Uh, ini baru satu putaran dan aku sudah sangat lelah.
"Aku waktu itu gerak sendiri, aku juga sebenernya gak mau. Seakan aku, tuh, boneka kayu tau, gak. Digerak-gerakin sama orang yang gak keliatan," bantahku defensif sementara Keira manggut-manggut mengerti.
Lalu aku berhenti berlari, nafasku terengah dan aku menyeka peluh di pelipisku. Kedua tangan gendutku menumpu pada lutut. Keenam sahabatku ikut berhenti berlari, mereka menengok ke belakang tempat aku berhenti.
"Ayolah Tay! Semangat semangat!" ucap Mikayla sambil mengepalkan tangannya ke atas mirip pahlawan Indonesia.
"Tapi aku ch—capek banghet ..." kataku masih terengah-engah.
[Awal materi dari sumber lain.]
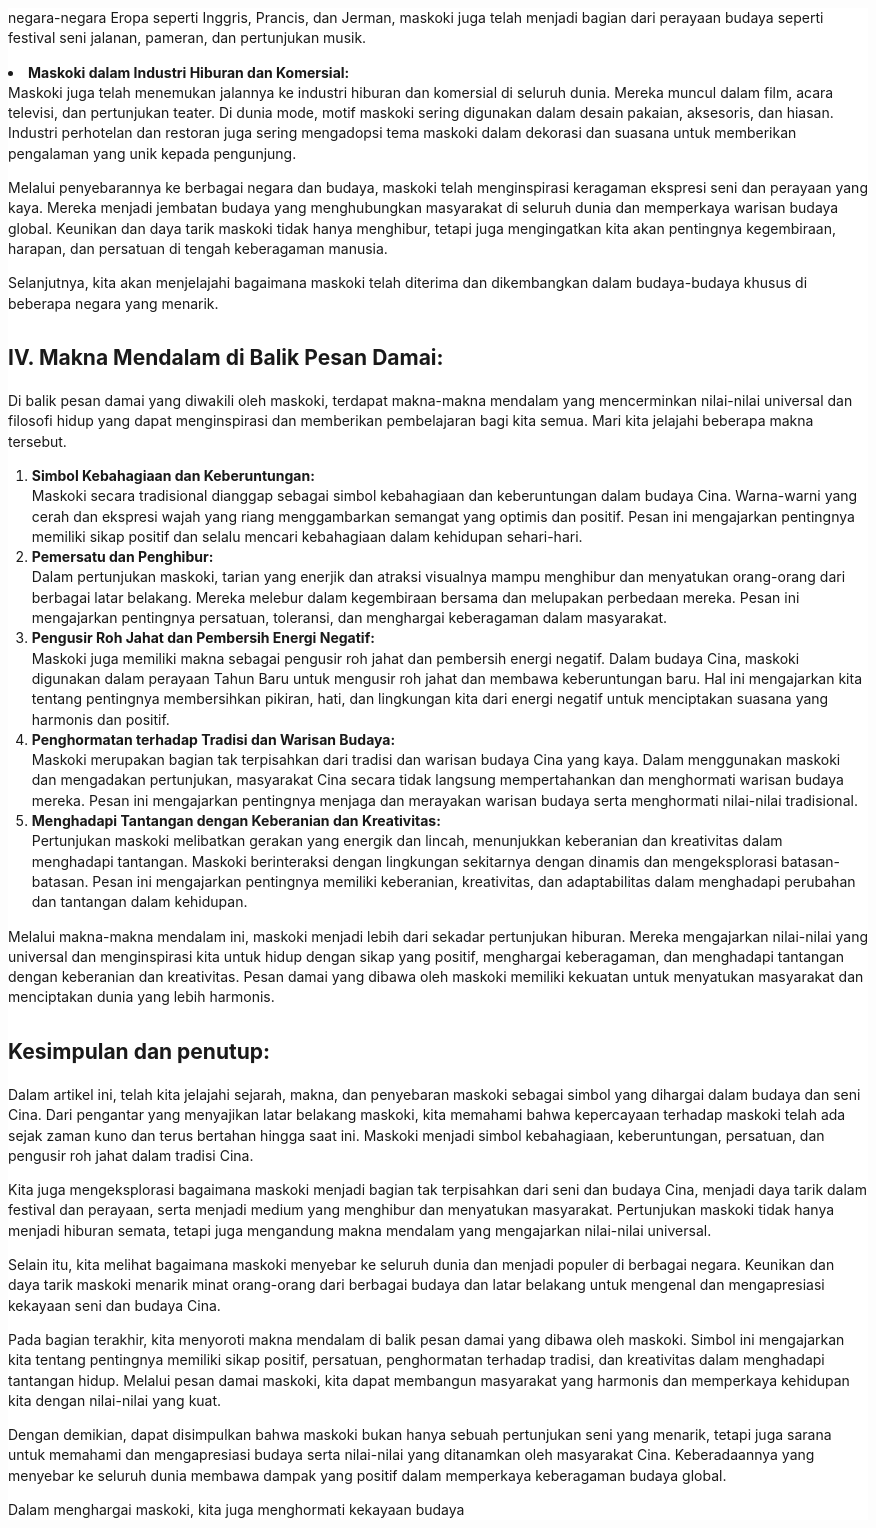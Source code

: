 negara-negara Eropa seperti Inggris, Prancis, dan Jerman, maskoki juga telah menjadi bagian dari perayaan budaya seperti festival seni jalanan, pameran, dan pertunjukan musik.</li><li><strong>Maskoki dalam Industri Hiburan dan Komersial:</strong><br />Maskoki juga telah menemukan jalannya ke industri hiburan dan komersial di seluruh dunia. Mereka muncul dalam film, acara televisi, dan pertunjukan teater. Di dunia mode, motif maskoki sering digunakan dalam desain pakaian, aksesoris, dan hiasan. Industri perhotelan dan restoran juga sering mengadopsi tema maskoki dalam dekorasi dan suasana untuk memberikan pengalaman yang unik kepada pengunjung.</li></ol><p>Melalui penyebarannya ke berbagai negara dan budaya, maskoki telah menginspirasi keragaman ekspresi seni dan perayaan yang kaya. Mereka menjadi jembatan budaya yang menghubungkan masyarakat di seluruh dunia dan memperkaya warisan budaya global. Keunikan dan daya tarik maskoki tidak hanya menghibur, tetapi juga mengingatkan kita akan pentingnya kegembiraan, harapan, dan persatuan di tengah keberagaman manusia.</p><p>Selanjutnya, kita akan menjelajahi bagaimana maskoki telah diterima dan dikembangkan dalam budaya-budaya khusus di beberapa negara yang menarik.</p><h2>IV. Makna Mendalam di Balik Pesan Damai:</h2><p>Di balik pesan damai yang diwakili oleh maskoki, terdapat makna-makna mendalam yang mencerminkan nilai-nilai universal dan filosofi hidup yang dapat menginspirasi dan memberikan pembelajaran bagi kita semua. Mari kita jelajahi beberapa makna tersebut.</p><ol><li><strong>Simbol Kebahagiaan dan Keberuntungan:</strong><br />Maskoki secara tradisional dianggap sebagai simbol kebahagiaan dan keberuntungan dalam budaya Cina. Warna-warni yang cerah dan ekspresi wajah yang riang menggambarkan semangat yang optimis dan positif. Pesan ini mengajarkan pentingnya memiliki sikap positif dan selalu mencari kebahagiaan dalam kehidupan sehari-hari.</li><li><strong>Pemersatu dan Penghibur:</strong><br />Dalam pertunjukan maskoki, tarian yang enerjik dan atraksi visualnya mampu menghibur dan menyatukan orang-orang dari berbagai latar belakang. Mereka melebur dalam kegembiraan bersama dan melupakan perbedaan mereka. Pesan ini mengajarkan pentingnya persatuan, toleransi, dan menghargai keberagaman dalam masyarakat.</li><li><strong>Pengusir Roh Jahat dan Pembersih Energi Negatif:</strong><br />Maskoki juga memiliki makna sebagai pengusir roh jahat dan pembersih energi negatif. Dalam budaya Cina, maskoki digunakan dalam perayaan Tahun Baru untuk mengusir roh jahat dan membawa keberuntungan baru. Hal ini mengajarkan kita tentang pentingnya membersihkan pikiran, hati, dan lingkungan kita dari energi negatif untuk menciptakan suasana yang harmonis dan positif.</li><li><strong>Penghormatan terhadap Tradisi dan Warisan Budaya:</strong><br />Maskoki merupakan bagian tak terpisahkan dari tradisi dan warisan budaya Cina yang kaya. Dalam menggunakan maskoki dan mengadakan pertunjukan, masyarakat Cina secara tidak langsung mempertahankan dan menghormati warisan budaya mereka. Pesan ini mengajarkan pentingnya menjaga dan merayakan warisan budaya serta menghormati nilai-nilai tradisional.</li><li><strong>Menghadapi Tantangan dengan Keberanian dan Kreativitas:</strong><br />Pertunjukan maskoki melibatkan gerakan yang energik dan lincah, menunjukkan keberanian dan kreativitas dalam menghadapi tantangan. Maskoki berinteraksi dengan lingkungan sekitarnya dengan dinamis dan mengeksplorasi batasan-batasan. Pesan ini mengajarkan pentingnya memiliki keberanian, kreativitas, dan adaptabilitas dalam menghadapi perubahan dan tantangan dalam kehidupan.</li></ol><p>Melalui makna-makna mendalam ini, maskoki menjadi lebih dari sekadar pertunjukan hiburan. Mereka mengajarkan nilai-nilai yang universal dan menginspirasi kita untuk hidup dengan sikap yang positif, menghargai keberagaman, dan menghadapi tantangan dengan keberanian dan kreativitas. Pesan damai yang dibawa oleh maskoki memiliki kekuatan untuk menyatukan masyarakat dan menciptakan dunia yang lebih harmonis.</p><h2>Kesimpulan dan penutup:</h2><p>Dalam artikel ini, telah kita jelajahi sejarah, makna, dan penyebaran maskoki sebagai simbol yang dihargai dalam budaya dan seni Cina. Dari pengantar yang menyajikan latar belakang maskoki, kita memahami bahwa kepercayaan terhadap maskoki telah ada sejak zaman kuno dan terus bertahan hingga saat ini. Maskoki menjadi simbol kebahagiaan, keberuntungan, persatuan, dan pengusir roh jahat dalam tradisi Cina.</p><p>Kita juga mengeksplorasi bagaimana maskoki menjadi bagian tak terpisahkan dari seni dan budaya Cina, menjadi daya tarik dalam festival dan perayaan, serta menjadi medium yang menghibur dan menyatukan masyarakat. Pertunjukan maskoki tidak hanya menjadi hiburan semata, tetapi juga mengandung makna mendalam yang mengajarkan nilai-nilai universal.</p><p>Selain itu, kita melihat bagaimana maskoki menyebar ke seluruh dunia dan menjadi populer di berbagai negara. Keunikan dan daya tarik maskoki menarik minat orang-orang dari berbagai budaya dan latar belakang untuk mengenal dan mengapresiasi kekayaan seni dan budaya Cina.</p><p>Pada bagian terakhir, kita menyoroti makna mendalam di balik pesan damai yang dibawa oleh maskoki. Simbol ini mengajarkan kita tentang pentingnya memiliki sikap positif, persatuan, penghormatan terhadap tradisi, dan kreativitas dalam menghadapi tantangan hidup. Melalui pesan damai maskoki, kita dapat membangun masyarakat yang harmonis dan memperkaya kehidupan kita dengan nilai-nilai yang kuat.</p><p>Dengan demikian, dapat disimpulkan bahwa maskoki bukan hanya sebuah pertunjukan seni yang menarik, tetapi juga sarana untuk memahami dan mengapresiasi budaya serta nilai-nilai yang ditanamkan oleh masyarakat Cina. Keberadaannya yang menyebar ke seluruh dunia membawa dampak yang positif dalam memperkaya keberagaman budaya global.</p><p>Dalam menghargai maskoki, kita juga menghormati kekayaan budaya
Kadang aku bingung, kenapa mereka mau, ya, sahabatan sama cewek gendut seperti aku?
"Di putaran kelima kita istirahat, berjuang ya!" seru Ammabel dengan senyuman khasnya.
Aku mendongak, dan tanpa sengaja melihat mulut Tiffany berkomat-kamit. Lalu setelah dia menutup mulutnya aku merasa tubuhku lebih ringan. Aku tidak lagi menumpu pada kedua lutut, tapi aku berdiri tegak. Menaikkan alis, akhirnya aku pun berlari lagi bersama mereka.
"Kau aneh, tadi bilangnya capek. Tapi sekarang semangat banget," Danies mengerutkan dahi heran.
“Hm, gak tau deh,” aku mengangkat bahu dan meningkatkan tempo lari.
Ketika aku berlari, aku suka menyadari kakiku kokoh dan kuat seperti ini. Rasanya... aku bisa melakukan apapun. Seakan aku bisa melawan dunia.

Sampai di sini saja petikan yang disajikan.